Keywords: cardiac, cardiology, cardiovascular, neurology
CAUSES OF CEREBROVASCULAR ACCIDENT IN PREGNANCY
The risk of cerebrovascular accident (CVA) in pregnancy is between 3.8 and 34.2 in 100,000 pregnancies, with a substantial mortality rate of between 8% and 15%,1,2 so prevention of CVA is paramount. CVAs can occur at any stage of pregnancy or the puerperium. In one study of 2850 pregnant patients presenting with a stroke, 11% presented antepartum, 41% at time of delivery and 48% presented postpartum.1 Thus, the puerperium is associated with the highest risk of CVA. Several studies have investigated the causes of CVA in pregnancy, and although there are differences in classification of causes of CVAs, Table 1 lists the causes and incidence of CVAs in pregnancy.
Table 1.
Incidence and types of cerebrovascular accidents found in pregnancy
| Causes | James et al. 1 | Lanska et al. 3 | Sharshar et al. 5 | Jaigobin et al. 2 | Kittner et al. 6 | Jeng et al. 7 | Liang et al. 8 |
|---|---|---|---|---|---|---|---|
| N = | 2850 | 353 | 31 | 34 | 31 | 49 | 32 |
| Ischaemic (%) | 27 | 52 | 48 | 38 | 55 | 33 | 25 |
| Haemorrhagic (%) | 25 | 48 | 52 | 38 | 45 | 45 | 65 |
| Cerebral venous thrombosis (%) | 2 | NA | NA | 24 | NA | 22 | 10 |
| Pregnancy related CVAs (%) | 46 | NA | NA | NA | NA | NA | NA |
CVA = cerebrovascular accident: NA = not applicable
There are specific pregnancy-related cerebrovascular events such as amniotic fluid embolism, preeclampsia or postpartum angiopathy, which in some studies are not classified separately.1,3,4
HAEMODYNAMIC AND THROMBOTIC CHANGES IN PREGNANCY
During pregnancy, there are profound changes in both the haemodynamics and the coagulation system, leading to a hypercoagulable state that may predispose to the development of venous thrombosis. Circulating blood volume increases by 50%, due to retention of fluid with a relative enlargement of plasma volume. Peripheral vascular resistance also decreases in early pregnancy, which can cause an increase in either right to left or left to right intracardiac shunts.9 These haemodynamic changes are thought to be due to increased levels of oestrogens and progesterones; however, the mechanism by which this occurs is unknown.10 Plasma levels of fibrinogen, factors VII, VIII and X, and thrombin increase, while the level of protein S decreases due to increased levels of its binding protein C4b, leading to a prothrombotic state,11 presumably as an adaptation to reduce postpartum haemorrhage. These elevated coagulation factor levels drop rapidly after delivery to reach normal values at about two weeks postpartum. The fibrinolytic system is also altered: plasminogen activator inhibitor types 1 and 2 dramatically increase during pregnancy especially in the third trimester.12 These levels can remain elevated for up to eight weeks postpartum, thus increasing the risk of venous thrombosis in this period.
CRYPTOGENIC CVA
This refers to an ischaemic cerebrovascular accident (CVA), which occurs in the absence of an identifiable cause or of risk factors associated with ischaemic CVAs. An episode of altered neurological state needs to be thoroughly investigated in pregnancy. History and examination are paramount, with magnetic resonance imaging and magnetic resonance angiography being the modality of choice to image the brain and neurovascular system. Other tests include haematological investigation for thrombophilia, including
Lupus anticoagulant;
Anticardiolipin antibodies;
Anti-B2 glycoprotein I antibodies;
Activated protein C resistance with Factor V Leiden;
Prothrombin G20210A polymorphism;
Proteins C and S;
Antithrombin III.
Up to 40% of ischaemic CVAs in patients under 55 have no identifiable cause,13 despite investigation of a possible embolic source. However, recent evidence suggests that thromboembolism across a patent foramen ovale (PFO) may be an important cause of cryptogenic CVA in pregnancy.

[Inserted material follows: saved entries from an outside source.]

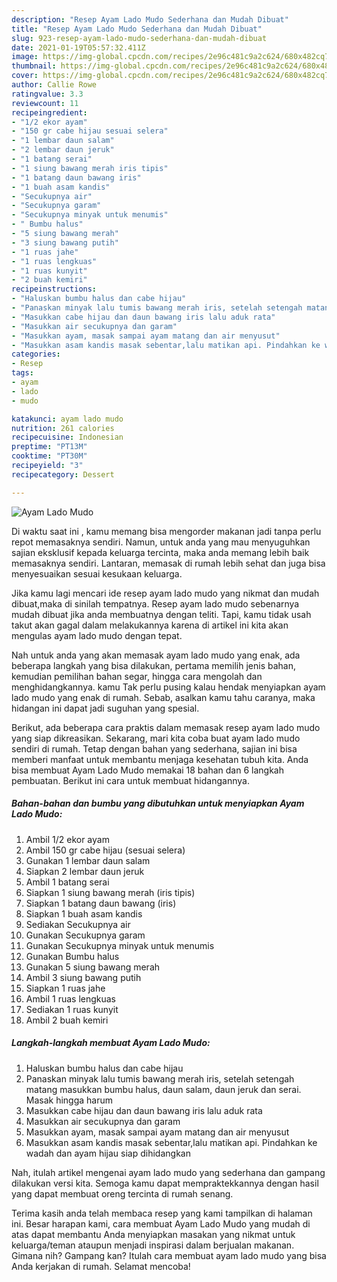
 ```yaml
---
description: "Resep Ayam Lado Mudo Sederhana dan Mudah Dibuat"
title: "Resep Ayam Lado Mudo Sederhana dan Mudah Dibuat"
slug: 923-resep-ayam-lado-mudo-sederhana-dan-mudah-dibuat
date: 2021-01-19T05:57:32.411Z
image: https://img-global.cpcdn.com/recipes/2e96c481c9a2c624/680x482cq70/ayam-lado-mudo-foto-resep-utama.jpg
thumbnail: https://img-global.cpcdn.com/recipes/2e96c481c9a2c624/680x482cq70/ayam-lado-mudo-foto-resep-utama.jpg
cover: https://img-global.cpcdn.com/recipes/2e96c481c9a2c624/680x482cq70/ayam-lado-mudo-foto-resep-utama.jpg
author: Callie Rowe
ratingvalue: 3.3
reviewcount: 11
recipeingredient:
- "1/2 ekor ayam"
- "150 gr cabe hijau sesuai selera"
- "1 lembar daun salam"
- "2 lembar daun jeruk"
- "1 batang serai"
- "1 siung bawang merah iris tipis"
- "1 batang daun bawang iris"
- "1 buah asam kandis"
- "Secukupnya air"
- "Secukupnya garam"
- "Secukupnya minyak untuk menumis"
- " Bumbu halus"
- "5 siung bawang merah"
- "3 siung bawang putih"
- "1 ruas jahe"
- "1 ruas lengkuas"
- "1 ruas kunyit"
- "2 buah kemiri"
recipeinstructions:
- "Haluskan bumbu halus dan cabe hijau"
- "Panaskan minyak lalu tumis bawang merah iris, setelah setengah matang masukkan bumbu halus, daun salam, daun jeruk dan serai. Masak hingga harum"
- "Masukkan cabe hijau dan daun bawang iris lalu aduk rata"
- "Masukkan air secukupnya dan garam"
- "Masukkan ayam, masak sampai ayam matang dan air menyusut"
- "Masukkan asam kandis masak sebentar,lalu matikan api. Pindahkan ke wadah dan ayam hijau siap dihidangkan"
categories:
- Resep
tags:
- ayam
- lado
- mudo

katakunci: ayam lado mudo 
nutrition: 261 calories
recipecuisine: Indonesian
preptime: "PT13M"
cooktime: "PT30M"
recipeyield: "3"
recipecategory: Dessert

---
```



![Ayam Lado Mudo](https://img-global.cpcdn.com/recipes/2e96c481c9a2c624/680x482cq70/ayam-lado-mudo-foto-resep-utama.jpg)

Di waktu  saat ini , kamu memang bisa mengorder makanan jadi tanpa perlu repot memasaknya sendiri. Namun, untuk anda yang mau menyuguhkan sajian eksklusif kepada keluarga tercinta, maka anda memang lebih baik memasaknya sendiri. Lantaran, memasak di rumah lebih sehat dan juga bisa menyesuaikan sesuai kesukaan keluarga.

Jika kamu lagi mencari ide resep ayam lado mudo yang nikmat dan mudah dibuat,maka di sinilah tempatnya. Resep ayam lado mudo  sebenarnya mudah dibuat jika anda membuatnya dengan teliti. Tapi, kamu tidak usah takut akan gagal dalam melakukannya 
karena di artikel ini kita akan mengulas ayam lado mudo dengan tepat.  



Nah untuk anda yang akan memasak ayam lado mudo yang enak, ada beberapa langkah yang bisa dilakukan, pertama memilih jenis bahan, kemudian pemilihan bahan segar, hingga cara mengolah dan menghidangkannya. kamu Tak perlu pusing kalau hendak menyiapkan ayam lado mudo yang enak di rumah. Sebab, asalkan kamu  tahu caranya, maka hidangan ini dapat jadi suguhan yang spesial.

Berikut, ada beberapa cara praktis  dalam memasak resep ayam lado mudo yang siap dikreasikan. Sekarang, mari kita coba buat ayam lado mudo sendiri di rumah. Tetap dengan bahan yang sederhana, sajian ini bisa memberi manfaat untuk membantu menjaga kesehatan tubuh kita. Anda bisa membuat Ayam Lado Mudo memakai 18 bahan dan 6 langkah pembuatan. Berikut ini cara untuk membuat hidangannya.

<!--inarticleads1-->

##### Bahan-bahan dan bumbu yang dibutuhkan untuk menyiapkan Ayam Lado Mudo:

1. Ambil 1/2 ekor ayam
1. Ambil 150 gr cabe hijau (sesuai selera)
1. Gunakan 1 lembar daun salam
1. Siapkan 2 lembar daun jeruk
1. Ambil 1 batang serai
1. Siapkan 1 siung bawang merah (iris tipis)
1. Siapkan 1 batang daun bawang (iris)
1. Siapkan 1 buah asam kandis
1. Sediakan Secukupnya air
1. Gunakan Secukupnya garam
1. Gunakan Secukupnya minyak untuk menumis
1. Gunakan  Bumbu halus
1. Gunakan 5 siung bawang merah
1. Ambil 3 siung bawang putih
1. Siapkan 1 ruas jahe
1. Ambil 1 ruas lengkuas
1. Sediakan 1 ruas kunyit
1. Ambil 2 buah kemiri




<!--inarticleads2-->

##### Langkah-langkah membuat Ayam Lado Mudo:

1. Haluskan bumbu halus dan cabe hijau
1. Panaskan minyak lalu tumis bawang merah iris, setelah setengah matang masukkan bumbu halus, daun salam, daun jeruk dan serai. Masak hingga harum
1. Masukkan cabe hijau dan daun bawang iris lalu aduk rata
1. Masukkan air secukupnya dan garam
1. Masukkan ayam, masak sampai ayam matang dan air menyusut
1. Masukkan asam kandis masak sebentar,lalu matikan api. Pindahkan ke wadah dan ayam hijau siap dihidangkan




Nah, itulah artikel mengenai  ayam lado mudo  yang sederhana dan gampang dilakukan versi kita. Semoga kamu dapat mempraktekkannya dengan hasil yang dapat membuat oreng tercinta di rumah senang. 

Terima kasih anda telah membaca resep yang kami tampilkan di halaman ini. Besar harapan kami, cara membuat  Ayam Lado Mudo yang mudah di atas dapat membantu Anda menyiapkan masakan yang nikmat untuk keluarga/teman ataupun menjadi inspirasi dalam berjualan makanan. Gimana nih? Gampang kan? Itulah cara membuat ayam lado mudo yang bisa Anda kerjakan di rumah. Selamat mencoba!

TpA has been used in the treatment of acute arterial ischaemic stroke in pregnancy successfully;14 however, no randomized trial has evaluated its efficacy in this setting.
PATENT FORAMEN OVALE
A PFO is an embryological anomaly caused by lack of fusion of primum and secundum septum that normally occurs after birth, when left atrial pressure rises above right atrial pressure. In contrast to atrial septal defects, in PFO there is no structural defect in the tissue of the atrial septum, and since left atrial pressure normally remains higher than right atrial pressure, the foramen ovale remains closed. However, transient increases in right atrial pressure, as occur during the Valsava manoeuvre, can lead to right to left shunting if the foramen ovale remains patent. In the presence of venous thrombosis that occurs at an increased rate in pregnancy, spontaneous right to left shunting may allow paradoxical embolism of venous thrombus, which can present as a cryptogenic CVA.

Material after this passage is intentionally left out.